# [Source material]
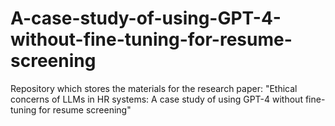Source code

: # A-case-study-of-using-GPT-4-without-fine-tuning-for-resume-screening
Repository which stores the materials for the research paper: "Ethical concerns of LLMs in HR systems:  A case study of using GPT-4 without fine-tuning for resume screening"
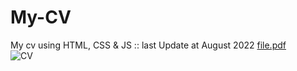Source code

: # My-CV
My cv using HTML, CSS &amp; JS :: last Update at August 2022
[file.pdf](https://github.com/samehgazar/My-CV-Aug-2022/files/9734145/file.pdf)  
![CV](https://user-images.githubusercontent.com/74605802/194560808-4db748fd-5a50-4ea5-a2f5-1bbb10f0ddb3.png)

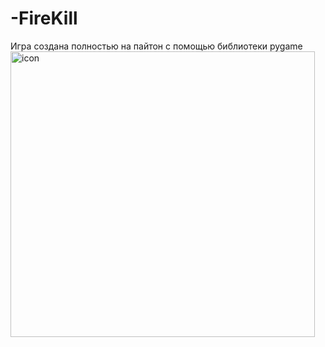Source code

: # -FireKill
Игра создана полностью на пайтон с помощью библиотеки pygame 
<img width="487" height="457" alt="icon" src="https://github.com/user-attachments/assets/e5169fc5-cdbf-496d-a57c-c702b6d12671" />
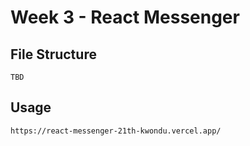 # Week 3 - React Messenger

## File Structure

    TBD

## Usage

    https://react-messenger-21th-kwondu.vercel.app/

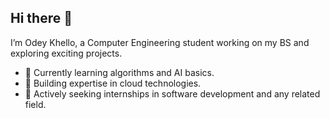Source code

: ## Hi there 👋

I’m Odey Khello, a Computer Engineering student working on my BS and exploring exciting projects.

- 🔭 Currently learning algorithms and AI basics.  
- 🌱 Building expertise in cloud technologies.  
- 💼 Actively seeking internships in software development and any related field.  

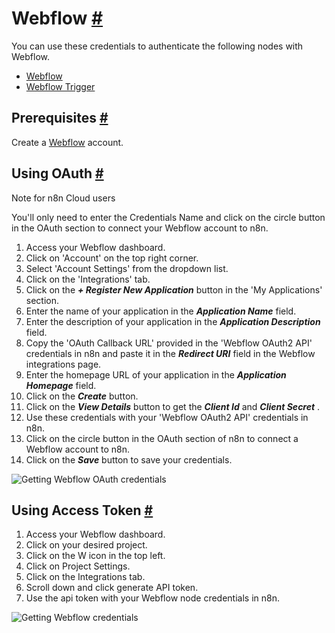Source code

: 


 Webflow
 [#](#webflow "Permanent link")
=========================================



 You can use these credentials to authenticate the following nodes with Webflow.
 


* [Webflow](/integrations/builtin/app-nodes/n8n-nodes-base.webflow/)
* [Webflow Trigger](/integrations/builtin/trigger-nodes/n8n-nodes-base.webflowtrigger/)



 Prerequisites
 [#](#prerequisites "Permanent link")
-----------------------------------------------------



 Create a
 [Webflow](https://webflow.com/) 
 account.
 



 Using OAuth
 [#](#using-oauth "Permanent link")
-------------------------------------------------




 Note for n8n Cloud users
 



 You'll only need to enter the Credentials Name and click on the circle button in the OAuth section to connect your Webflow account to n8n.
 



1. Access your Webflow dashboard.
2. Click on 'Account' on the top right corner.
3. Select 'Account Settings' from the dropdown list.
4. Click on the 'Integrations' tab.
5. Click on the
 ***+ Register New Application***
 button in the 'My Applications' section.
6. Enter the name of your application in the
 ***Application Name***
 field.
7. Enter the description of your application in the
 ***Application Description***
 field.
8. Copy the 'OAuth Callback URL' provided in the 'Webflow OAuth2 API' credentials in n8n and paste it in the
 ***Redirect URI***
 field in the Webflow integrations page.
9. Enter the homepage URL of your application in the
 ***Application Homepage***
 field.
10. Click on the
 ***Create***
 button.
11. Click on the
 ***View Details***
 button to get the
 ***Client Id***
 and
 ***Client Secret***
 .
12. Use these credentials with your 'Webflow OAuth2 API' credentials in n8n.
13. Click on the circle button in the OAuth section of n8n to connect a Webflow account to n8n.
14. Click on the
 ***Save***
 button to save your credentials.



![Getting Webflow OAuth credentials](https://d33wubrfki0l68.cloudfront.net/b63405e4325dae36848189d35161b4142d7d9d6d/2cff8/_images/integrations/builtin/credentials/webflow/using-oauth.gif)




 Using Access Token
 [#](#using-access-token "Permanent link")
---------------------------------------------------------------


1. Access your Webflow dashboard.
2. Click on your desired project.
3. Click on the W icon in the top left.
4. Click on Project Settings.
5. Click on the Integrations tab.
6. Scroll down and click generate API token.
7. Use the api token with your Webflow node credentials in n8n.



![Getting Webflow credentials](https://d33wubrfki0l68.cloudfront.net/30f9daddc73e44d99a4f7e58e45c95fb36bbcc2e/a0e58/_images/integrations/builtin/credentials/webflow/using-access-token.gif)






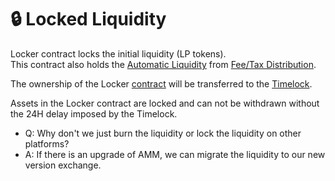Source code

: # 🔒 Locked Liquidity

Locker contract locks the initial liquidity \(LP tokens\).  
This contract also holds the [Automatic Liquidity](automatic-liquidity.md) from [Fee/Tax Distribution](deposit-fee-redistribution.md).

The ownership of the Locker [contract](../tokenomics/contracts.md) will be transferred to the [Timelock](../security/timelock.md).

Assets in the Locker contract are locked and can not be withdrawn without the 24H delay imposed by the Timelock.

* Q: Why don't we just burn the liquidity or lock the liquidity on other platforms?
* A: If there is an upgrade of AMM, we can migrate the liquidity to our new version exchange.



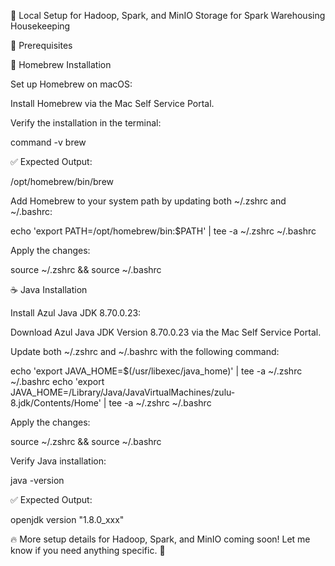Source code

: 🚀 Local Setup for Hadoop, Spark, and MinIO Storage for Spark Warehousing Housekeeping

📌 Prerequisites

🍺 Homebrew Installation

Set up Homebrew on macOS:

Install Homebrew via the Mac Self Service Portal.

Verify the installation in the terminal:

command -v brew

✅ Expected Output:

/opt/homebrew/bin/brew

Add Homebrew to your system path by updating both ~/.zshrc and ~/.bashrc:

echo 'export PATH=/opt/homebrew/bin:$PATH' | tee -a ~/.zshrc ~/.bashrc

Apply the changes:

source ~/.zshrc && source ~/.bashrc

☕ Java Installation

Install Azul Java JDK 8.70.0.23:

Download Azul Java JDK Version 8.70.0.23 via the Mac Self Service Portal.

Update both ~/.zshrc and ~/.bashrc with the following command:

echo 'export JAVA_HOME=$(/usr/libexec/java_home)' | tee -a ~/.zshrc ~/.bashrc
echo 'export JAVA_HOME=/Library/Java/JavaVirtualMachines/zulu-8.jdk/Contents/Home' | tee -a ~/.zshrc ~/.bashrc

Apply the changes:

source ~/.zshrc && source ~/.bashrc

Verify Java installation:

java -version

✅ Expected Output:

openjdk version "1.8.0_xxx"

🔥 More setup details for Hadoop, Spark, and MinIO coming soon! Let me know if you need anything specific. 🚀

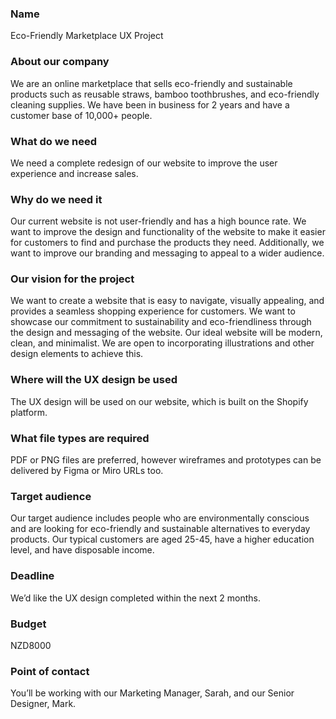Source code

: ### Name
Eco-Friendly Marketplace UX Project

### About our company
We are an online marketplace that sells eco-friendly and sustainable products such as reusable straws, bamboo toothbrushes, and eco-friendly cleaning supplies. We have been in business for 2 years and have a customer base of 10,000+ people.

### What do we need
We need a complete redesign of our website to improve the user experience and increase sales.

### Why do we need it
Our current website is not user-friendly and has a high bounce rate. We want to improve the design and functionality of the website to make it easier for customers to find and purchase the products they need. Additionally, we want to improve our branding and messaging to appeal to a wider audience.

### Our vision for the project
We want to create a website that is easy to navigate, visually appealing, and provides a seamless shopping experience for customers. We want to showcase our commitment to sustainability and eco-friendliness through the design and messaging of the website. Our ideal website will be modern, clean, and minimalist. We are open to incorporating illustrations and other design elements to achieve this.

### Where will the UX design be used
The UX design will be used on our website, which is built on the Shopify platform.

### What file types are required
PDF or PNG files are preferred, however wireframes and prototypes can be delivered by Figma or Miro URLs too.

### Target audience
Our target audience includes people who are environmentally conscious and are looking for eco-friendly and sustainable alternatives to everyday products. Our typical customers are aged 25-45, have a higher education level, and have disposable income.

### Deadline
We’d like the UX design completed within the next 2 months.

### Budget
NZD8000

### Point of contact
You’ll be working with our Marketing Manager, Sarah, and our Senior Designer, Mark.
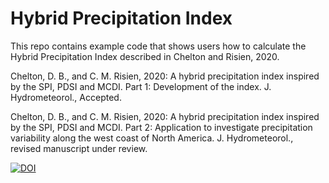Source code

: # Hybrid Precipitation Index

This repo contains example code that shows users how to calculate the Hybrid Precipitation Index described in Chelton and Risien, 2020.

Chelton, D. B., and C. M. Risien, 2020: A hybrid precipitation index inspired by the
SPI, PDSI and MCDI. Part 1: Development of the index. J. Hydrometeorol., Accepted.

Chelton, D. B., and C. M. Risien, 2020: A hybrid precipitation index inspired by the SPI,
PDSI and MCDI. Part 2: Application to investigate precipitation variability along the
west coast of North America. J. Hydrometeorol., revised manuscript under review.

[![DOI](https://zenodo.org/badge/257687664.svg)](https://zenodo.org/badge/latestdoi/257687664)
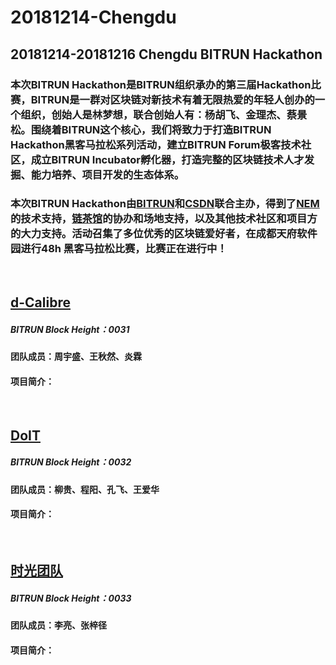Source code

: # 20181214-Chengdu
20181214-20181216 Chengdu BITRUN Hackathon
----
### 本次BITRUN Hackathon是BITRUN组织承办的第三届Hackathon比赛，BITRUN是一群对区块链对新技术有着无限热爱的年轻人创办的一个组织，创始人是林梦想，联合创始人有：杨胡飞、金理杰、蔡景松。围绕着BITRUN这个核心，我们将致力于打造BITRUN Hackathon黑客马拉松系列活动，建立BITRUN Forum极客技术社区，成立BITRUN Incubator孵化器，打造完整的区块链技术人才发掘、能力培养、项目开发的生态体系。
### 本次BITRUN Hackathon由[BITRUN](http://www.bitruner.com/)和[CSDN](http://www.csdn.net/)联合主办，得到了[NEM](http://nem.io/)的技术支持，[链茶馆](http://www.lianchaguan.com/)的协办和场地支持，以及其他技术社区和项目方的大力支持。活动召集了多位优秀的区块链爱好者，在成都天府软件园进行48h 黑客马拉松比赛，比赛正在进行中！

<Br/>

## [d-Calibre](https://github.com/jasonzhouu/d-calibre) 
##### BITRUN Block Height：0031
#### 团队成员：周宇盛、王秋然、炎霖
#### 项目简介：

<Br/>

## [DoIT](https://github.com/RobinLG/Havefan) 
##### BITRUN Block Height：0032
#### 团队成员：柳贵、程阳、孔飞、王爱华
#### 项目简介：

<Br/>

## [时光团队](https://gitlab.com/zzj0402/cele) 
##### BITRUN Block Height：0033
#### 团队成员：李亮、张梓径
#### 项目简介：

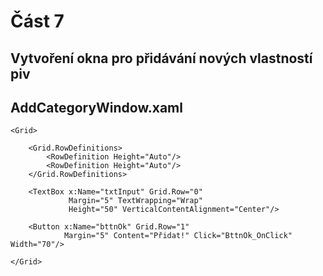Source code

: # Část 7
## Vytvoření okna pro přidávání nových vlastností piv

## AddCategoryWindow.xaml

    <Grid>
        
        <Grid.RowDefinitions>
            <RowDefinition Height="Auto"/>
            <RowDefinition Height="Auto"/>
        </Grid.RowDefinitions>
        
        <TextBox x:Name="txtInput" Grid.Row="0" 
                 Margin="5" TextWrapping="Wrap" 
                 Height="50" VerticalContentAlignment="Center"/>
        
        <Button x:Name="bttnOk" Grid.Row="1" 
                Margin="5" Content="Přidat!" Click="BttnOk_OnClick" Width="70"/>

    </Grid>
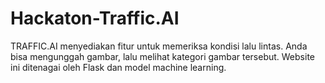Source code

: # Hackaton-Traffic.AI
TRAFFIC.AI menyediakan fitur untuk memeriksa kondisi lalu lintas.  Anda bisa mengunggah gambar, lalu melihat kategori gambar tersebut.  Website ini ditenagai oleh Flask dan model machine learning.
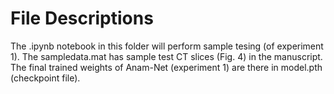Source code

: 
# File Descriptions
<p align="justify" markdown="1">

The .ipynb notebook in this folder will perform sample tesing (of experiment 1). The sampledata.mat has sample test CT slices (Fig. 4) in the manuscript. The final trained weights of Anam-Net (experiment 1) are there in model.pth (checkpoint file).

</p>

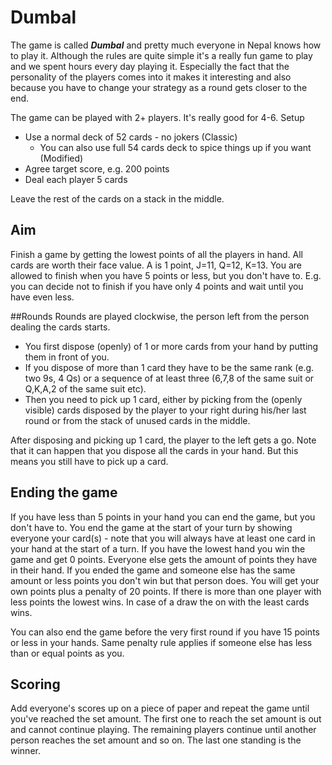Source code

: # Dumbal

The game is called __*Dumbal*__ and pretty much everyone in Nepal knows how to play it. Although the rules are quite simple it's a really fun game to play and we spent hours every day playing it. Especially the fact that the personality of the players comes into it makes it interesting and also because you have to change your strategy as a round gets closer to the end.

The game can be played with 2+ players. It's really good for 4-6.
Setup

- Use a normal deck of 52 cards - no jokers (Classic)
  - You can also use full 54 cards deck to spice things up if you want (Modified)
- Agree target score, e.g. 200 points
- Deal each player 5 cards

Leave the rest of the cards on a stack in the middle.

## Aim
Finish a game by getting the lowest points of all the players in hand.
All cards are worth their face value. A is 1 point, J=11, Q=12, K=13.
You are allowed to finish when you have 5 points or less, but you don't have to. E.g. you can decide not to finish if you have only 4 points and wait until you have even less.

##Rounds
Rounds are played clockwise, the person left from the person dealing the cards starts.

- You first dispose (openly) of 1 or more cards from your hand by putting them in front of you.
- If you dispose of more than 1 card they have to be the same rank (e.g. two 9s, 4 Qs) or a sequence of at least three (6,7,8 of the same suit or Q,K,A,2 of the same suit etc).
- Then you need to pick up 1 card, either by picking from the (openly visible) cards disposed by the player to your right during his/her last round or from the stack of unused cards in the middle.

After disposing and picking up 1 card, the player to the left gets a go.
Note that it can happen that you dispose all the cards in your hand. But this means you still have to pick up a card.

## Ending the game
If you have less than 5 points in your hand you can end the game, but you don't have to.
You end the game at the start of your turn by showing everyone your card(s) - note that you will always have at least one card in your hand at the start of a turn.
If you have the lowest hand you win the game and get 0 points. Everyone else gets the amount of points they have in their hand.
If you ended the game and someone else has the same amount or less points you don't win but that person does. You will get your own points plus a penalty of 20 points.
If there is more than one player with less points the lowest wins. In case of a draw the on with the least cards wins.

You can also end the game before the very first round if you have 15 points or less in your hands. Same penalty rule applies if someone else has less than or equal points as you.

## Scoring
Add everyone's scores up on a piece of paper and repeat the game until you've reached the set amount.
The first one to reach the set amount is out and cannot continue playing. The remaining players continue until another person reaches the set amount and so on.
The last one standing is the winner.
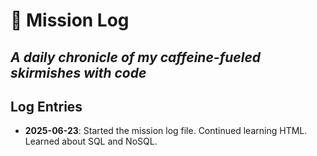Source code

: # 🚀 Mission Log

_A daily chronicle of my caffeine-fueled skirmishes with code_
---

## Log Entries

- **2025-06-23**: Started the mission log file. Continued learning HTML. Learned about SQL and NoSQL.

# [Exercise]
Show the lines of the listing above with "really".

# [Answer section]
The game is called __*Dumbal*__ and pretty much everyone in Nepal knows how to play it. Although the rules are quite simple it's a really fun game to play and we spent hours every day playing it. Especially the fact that the personality of the players comes into it makes it interesting and also because you have to change your strategy as a round gets closer to the end.
The game can be played with 2+ players. It's really good for 4-6.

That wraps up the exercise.